Yesterday I submitted my grades and had my last lab meeting of 2020. Strange is working this upcoming week. He’s taken Christmas attending coverage every year that we’ve been together, but I have absolutely nothing pressing today. No deadlines. No urgent emails. No home school. Nothing that can’t wait a spell.
It has been at least nine months since I had a day like that. I had told my darling husband Strange that I was worried I was burning out in February of last year. Then COVID-19 entered our community and we were all sent home. I received a familial cancer syndrome diagnosis and went through the first of some procedures to remove masses from my GI tract.

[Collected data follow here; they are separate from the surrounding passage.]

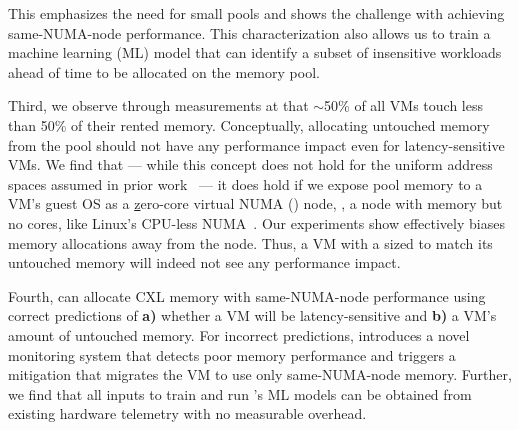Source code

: This emphasizes the need for small pools and shows the challenge with achieving same-NUMA-node performance.
This characterization also allows us to train a machine learning (ML) model that can identify a subset of insensitive workloads ahead of time to be allocated on the \sys memory pool.

Third, we observe through measurements at \azure that $\sim$50\% of all VMs touch less than 50\% of their rented memory.
Conceptually, allocating untouched memory from the pool should not have any performance impact even for latency-sensitive VMs.
We find that --- while this concept does not hold for the uniform address spaces assumed in prior work~\cite{memblade.isca09, lim2011disaggregated, orchdisaggmem.tc20, sysdisaggmem.hpca12, nicpagefault.asplos17, aifm.osdi20, angel2020disaggregation} --- it does hold if we expose pool memory to a VM's guest OS as a {\underline{z}ero-core virtual NUMA ({\bf \cvn}) node}, \ie, a node with memory but no cores, like Linux's CPU-less NUMA~\cite{cpulessnuma.web19}.
Our experiments show \cvn effectively biases memory allocations away from the \cvn node.
Thus, a VM with a \cvn sized to match its untouched memory will indeed not see any performance impact.

Fourth, \sys can allocate CXL memory with same-NUMA-node performance using correct predictions of {\bf a)} whether a VM will be latency-sensitive and {\bf b)} a VM's amount of untouched memory.
For incorrect predictions, \sys introduces a novel monitoring system that detects poor memory performance and triggers a mitigation that migrates the VM to use only same-NUMA-node memory.
Further, we find that all inputs to train and run \sys's ML models can be obtained from existing hardware telemetry with no measurable overhead.

%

We went through a time when there were 10 people living in the house, I was putting together my tenure package and homeschooling two children, and attempting to teach and run a lab full time. I had an opportunity to grow closer to my stepchildren. I grew closer to a group of awesome friends. Strange lost his father, saying goodbye through Facetime as the pandemic raged. We wrote and had accepted (pending a few minor revisions) four papers. I took on a leadership role that has been held by the scientists I admire most in the world. We had three major grants finally funded. We seem to be narrowly avoiding a dictatorship by a much smaller margin than I would have predicted. I don’t feel burnt out anymore. I feel shell shocked.
Things that feel like they happened years ago only happened months ago. I looked in the mirror this morning and, for the first time, I looked old to myself.
I feel like I need to let the experiences of the last nine months wash over me a little. I looked at myself in the mirror, with my hair all disheveled and my bathrobe hanging on my shoulders, and thought, “Who could have imagined you could be this strong?” Also, “Who could have imagined you could feel so afraid?” “Who could have imagined you could feel so sad or so lonely?”
But also, “Who could have imagined you could feel so thankful?”
I have a longstanding tradition. Ok, it’s only 6 years old, but that is nearly a generation in 2020 time. The first weekend after the end of the fall semester, I give in to whatever debauchery I want. I turn off my email and close my course websites and I chill out. No chores. Just laziness.
It won’t last for too long because I have some very lofty goals for 2021, but today I am going to drink a couple of giant cranberry mimosas, perfect my chaffle recipe, finally beat Thumper on VR, and maybe finish Shameless on Netflix. I’m going to smooch my husband and plan cookie baking with my children. I’m just going to relax for a little bit.
My darling readers, I wish you nothing but hope, joy and blessings for 2021. This is going to take a little time to process.